DATA EXTRACT Block Start

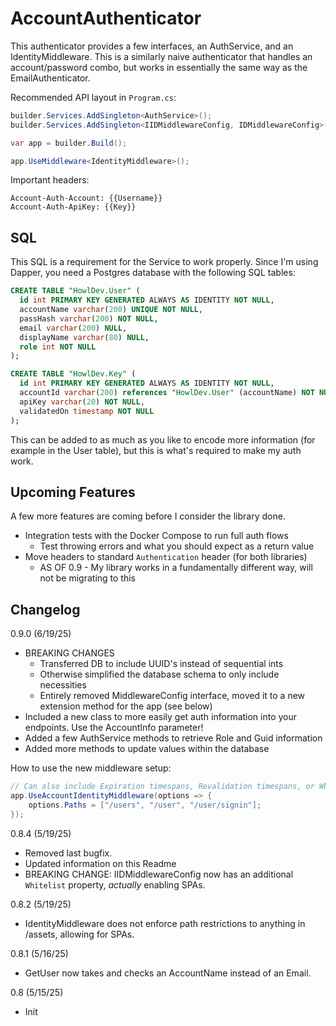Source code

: # AccountAuthenticator

This authenticator provides a few interfaces, an AuthService, and an IdentityMiddleware. This is a 
similarly naive authenticator that handles an account/password combo, but works in essentially the 
same way as the EmailAuthenticator. 

Recommended API layout in `Program.cs`: 

```csharp
builder.Services.AddSingleton<AuthService>();
builder.Services.AddSingleton<IIDMiddlewareConfig, IDMiddlewareConfig>();

var app = builder.Build();

app.UseMiddleware<IdentityMiddleware>();
```

Important headers: 
```
Account-Auth-Account: {{Username}}
Account-Auth-ApiKey: {{Key}}
```

## SQL

This SQL is a requirement for the Service to work properly. Since I'm using Dapper, you need 
a Postgres database with the following SQL tables: 

```sql
CREATE TABLE "HowlDev.User" (
  id int PRIMARY KEY GENERATED ALWAYS AS IDENTITY NOT NULL,
  accountName varchar(200) UNIQUE NOT NULL, 
  passHash varchar(200) NOT NULL, 
  email varchar(200) NULL, 
  displayName varchar(80) NULL,
  role int NOT NULL
);

CREATE TABLE "HowlDev.Key" (
  id int PRIMARY KEY GENERATED ALWAYS AS IDENTITY NOT NULL,
  accountId varchar(200) references "HowlDev.User" (accountName) NOT NULL, 
  apiKey varchar(20) NOT NULL,
  validatedOn timestamp NOT NULL
);
```

This can be added to as much as you like to encode more information (for example in the User table), 
but this is what's required to make my auth work. 

## Upcoming Features

A few more features are coming before I consider the library done. 
- Integration tests with the Docker Compose to run full auth flows
	- Test throwing errors and what you should expect as a return value 
- Move headers to standard `Authentication` header (for both libraries)
    - AS OF 0.9 - My library works in a fundamentally different way, will not be migrating to this

## Changelog

0.9.0 (6/19/25)

- BREAKING CHANGES
	- Transferred DB to include UUID's instead of sequential ints 
	- Otherwise simplified the database schema to only include necessities
	- Entirely removed MiddlewareConfig interface, moved it to a new extension method for the app (see below)
- Included a new class to more easily get auth information into your endpoints. Use the AccountInfo parameter!
- Added a few AuthService methods to retrieve Role and Guid information
- Added more methods to update values within the database

How to use the new middleware setup: 

```csharp
// Can also include Expiration timespans, Revalidation timespans, or Whitelist
app.UseAccountIdentityMiddleware(options => {
    options.Paths = ["/users", "/user", "/user/signin"];
});
```

0.8.4 (5/19/25)

- Removed last bugfix. 
- Updated information on this Readme
- BREAKING CHANGE: IIDMiddlewareConfig now has an additional `Whitelist` property, *actually* enabling SPAs.

0.8.2 (5/19/25)

- IdentityMiddleware does not enforce path restrictions to anything in /assets, allowing for SPAs.

0.8.1 (5/16/25)

- GetUser now takes and checks an AccountName instead of an Email.

0.8 (5/15/25)

- Init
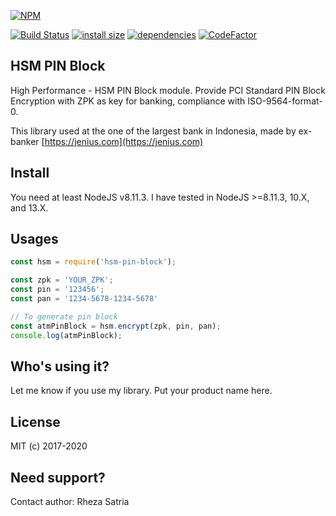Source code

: [![NPM](https://nodei.co/npm/hsm-pin-block.png)](https://nodei.co/npm/hsm-pin-block/)

[![Build Status](https://travis-ci.org/rhzs/hsm-pin-block.svg?branch=master)](https://travis-ci.org/rhzs/hsm-pin-block)
[![install size](https://packagephobia.now.sh/badge?p=hsm-pin-block)](https://packagephobia.now.sh/result?p=hsm-pin-block) [![dependencies](https://david-dm.org/rhzs/hsm-pin-block.svg)](https://david-dm.org/rhzs/hsm-pin-block.svg)
[![CodeFactor](https://www.codefactor.io/repository/github/rhzs/hsm-pin-block/badge)](https://www.codefactor.io/repository/github/rhzs/hsm-pin-block)

## HSM PIN Block

High Performance - HSM PIN Block module. Provide PCI Standard PIN Block Encryption with ZPK as key for banking, compliance with ISO-9564-format-0.

This library used at the one of the largest bank in Indonesia, made by ex-banker [https://jenius.com](https://jenius.com)

## Install

You need at least NodeJS v8.11.3. I have tested in NodeJS >=8.11.3, 10.X, and 13.X.

## Usages

```javascript
const hsm = require('hsm-pin-block');

const zpk = 'YOUR_ZPK';
const pin = '123456';
const pan = '1234-5678-1234-5678'

// To generate pin block
const atmPinBlock = hsm.encrypt(zpk, pin, pan);
console.log(atmPinBlock);
```

## Who's using it?

Let me know if you use my library. Put your product name here. 

## License

MIT (c) 2017-2020

## Need support?

Contact author: Rheza Satria
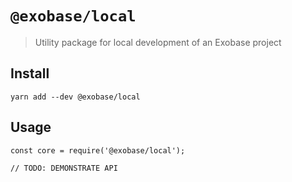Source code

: # `@exobase/local`

> Utility package for local development of an Exobase project

## Install
```
yarn add --dev @exobase/local
```

## Usage

```
const core = require('@exobase/local');

// TODO: DEMONSTRATE API
```
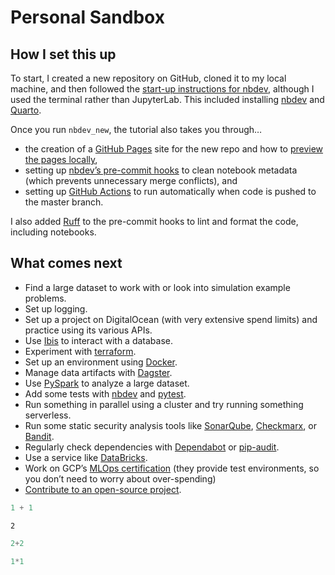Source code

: # Personal Sandbox


<!-- WARNING: THIS FILE WAS AUTOGENERATED! DO NOT EDIT! -->

## How I set this up

To start, I created a new repository on GitHub, cloned it to my local
machine, and then followed the [start-up instructions for
nbdev](https://nbdev.fast.ai/tutorials/tutorial.html#install-nbdev),
although I used the terminal rather than JupyterLab. This included
installing [nbdev](https://nbdev.fast.ai/) and
[Quarto](https://quarto.org/).

Once you run `nbdev_new`, the tutorial also takes you through…

- the creation of a [GitHub Pages](https://pages.github.com/) site for
  the new repo and how to [preview the pages
  locally](https://nbdev.fast.ai/tutorials/tutorial.html#preview-your-docs),
- setting up [nbdev’s pre-commit
  hooks](https://nbdev.fast.ai/tutorials/tutorial.html#install-hooks-for-git-friendly-notebooks)
  to clean notebook metadata (which prevents unnecessary merge
  conflicts), and
- setting up [GitHub Actions](https://docs.github.com/en/actions) to run
  automatically when code is pushed to the master branch.

I also added [Ruff](https://docs.astral.sh/ruff/) to the pre-commit
hooks to lint and format the code, including notebooks.

## What comes next

- Find a large dataset to work with or look into simulation example
  problems.
- Set up logging.
- Set up a project on DigitalOcean (with very extensive spend limits)
  and practice using its various APIs.
- Use [Ibis](https://docs.ibis-project.org/) to interact with a
  database.
- Experiment with
  [terraform](https://developer.hashicorp.com/terraform/cdktf/api-reference/python/).
- Set up an environment using
  [Docker](https://www.jetbrains.com/help/pycharm/using-docker-as-a-remote-interpreter.html#example).
- Manage data artifacts with [Dagster](https://docs.dagster.io/).
- Use
  [PySpark](https://spark.apache.org/docs/latest/api/python/index.html)
  to analyze a large dataset.
- Add some tests with
  [nbdev](https://nbdev.fast.ai/tutorials/tutorial.html#add-your-own-examples-tests-and-docs)
  and [pytest](https://docs.pytest.org/en/8.2.x/).
- Run something in parallel using a cluster and try running something
  serverless.
- Run some static security analysis tools like
  [SonarQube](https://www.sonarsource.com/products/sonarqube/?s_campaign=SQ-US-States-Brand&s_content=SonarQube&s_term=sonarqube&s_category=Paid&s_source=Paid%20Search&s_origin=Google&cq_src=google_ads&cq_cmp=21283910625&cq_con=165359618347&cq_term=sonarqube&cq_med=&cq_plac=&cq_net=g&cq_pos=&cq_plt=gp&gad_source=1&gclid=CjwKCAjw1920BhA3EiwAJT3lSaglN4ruXT0CL6NiF8bG-wKb1-fz9UwT2KUtsNheiNaK-U5jz4ZR8xoC2XIQAvD_BwE),
  [Checkmarx](https://checkmarx.com/), or
  [Bandit](https://bandit.readthedocs.io/en/latest/).
- Regularly check dependencies with
  [Dependabot](https://github.com/dependabot/dependabot-core) or
  [pip-audit](https://github.com/pypa/pip-audit).
- Use a service like [DataBricks](https://databricks.com/).
- Work on GCP’s [MLOps
  certification](https://www.cloudskillsboost.google/paths/17) (they
  provide test environments, so you don’t need to worry about
  over-spending)
- [Contribute to an open-source
  project](https://www.reddit.com/r/learnpython/comments/17ue6hr/looking_for_beginnerfriendly_python_libraries_to/).

``` python
1 + 1
```

    2

``` python
2+2
```

``` python
1*1
```
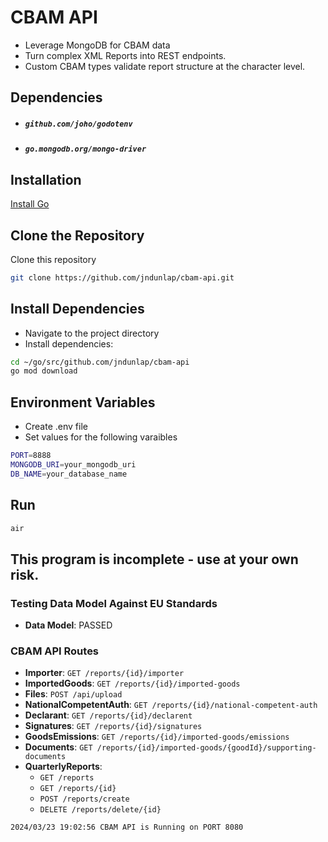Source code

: # CBAM API

- Leverage MongoDB for CBAM data
- Turn complex XML Reports into REST endpoints.
- Custom CBAM types validate report structure at the character level.

## Dependencies
- ##### `github.com/joho/godotenv`
- ##### `go.mongodb.org/mongo-driver`

## Installation

[Install Go](https://go.dev/doc/install)

## Clone the Repository

Clone this repository

```bash
git clone https://github.com/jndunlap/cbam-api.git 
```

## Install Dependencies

- Navigate to the project directory
- Install dependencies:

```bash
cd ~/go/src/github.com/jndunlap/cbam-api
go mod download
```

## Environment Variables

- Create .env file
- Set values for the following varaibles
```bash
PORT=8888
MONGODB_URI=your_mongodb_uri
DB_NAME=your_database_name
```
## Run

```bash
air
```

## This program is incomplete - use at your own risk. 

### Testing Data Model Against EU Standards

- **Data Model**: PASSED

### CBAM API Routes

- **Importer**: `GET /reports/{id}/importer`
- **ImportedGoods**: `GET /reports/{id}/imported-goods`
- **Files**: `POST /api/upload`
- **NationalCompetentAuth**: `GET /reports/{id}/national-competent-auth`
- **Declarant**: `GET /reports/{id}/declarent`
- **Signatures**: `GET /reports/{id}/signatures`
- **GoodsEmissions**: `GET /reports/{id}/imported-goods/emissions`
- **Documents**: `GET /reports/{id}/imported-goods/{goodId}/supporting-documents`
- **QuarterlyReports**:
  - `GET /reports`
  - `GET /reports/{id}`
  - `POST /reports/create`
  - `DELETE /reports/delete/{id}`

`2024/03/23 19:02:56 CBAM API is Running on PORT 8080`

DATA EXTRACT Block End

Leave the pictures out and repeat exactly the lines from the beginning of the records to the line bearing "- Added a few", both ends counted.

*COMPLETED TASK*.
Source code

: # AccountAuthenticator

This authenticator provides a few interfaces, an AuthService, and an IdentityMiddleware. This is a 
similarly naive authenticator that handles an account/password combo, but works in essentially the 
same way as the EmailAuthenticator. 

Recommended API layout in `Program.cs`: 

```csharp
builder.Services.AddSingleton<AuthService>();
builder.Services.AddSingleton<IIDMiddlewareConfig, IDMiddlewareConfig>();

var app = builder.Build();

app.UseMiddleware<IdentityMiddleware>();
```

Important headers: 
```
Account-Auth-Account: {{Username}}
Account-Auth-ApiKey: {{Key}}
```

## SQL

This SQL is a requirement for the Service to work properly. Since I'm using Dapper, you need 
a Postgres database with the following SQL tables: 

```sql
CREATE TABLE "HowlDev.User" (
  id int PRIMARY KEY GENERATED ALWAYS AS IDENTITY NOT NULL,
  accountName varchar(200) UNIQUE NOT NULL, 
  passHash varchar(200) NOT NULL, 
  email varchar(200) NULL, 
  displayName varchar(80) NULL,
  role int NOT NULL
);

CREATE TABLE "HowlDev.Key" (
  id int PRIMARY KEY GENERATED ALWAYS AS IDENTITY NOT NULL,
  accountId varchar(200) references "HowlDev.User" (accountName) NOT NULL, 
  apiKey varchar(20) NOT NULL,
  validatedOn timestamp NOT NULL
);
```

This can be added to as much as you like to encode more information (for example in the User table), 
but this is what's required to make my auth work. 

## Upcoming Features

A few more features are coming before I consider the library done. 
- Integration tests with the Docker Compose to run full auth flows
	- Test throwing errors and what you should expect as a return value 
- Move headers to standard `Authentication` header (for both libraries)
    - AS OF 0.9 - My library works in a fundamentally different way, will not be migrating to this

## Changelog

0.9.0 (6/19/25)

- BREAKING CHANGES
	- Transferred DB to include UUID's instead of sequential ints 
	- Otherwise simplified the database schema to only include necessities
	- Entirely removed MiddlewareConfig interface, moved it to a new extension method for the app (see below)
- Included a new class to more easily get auth information into your endpoints. Use the AccountInfo parameter!
- Added a few AuthService methods to retrieve Role and Guid information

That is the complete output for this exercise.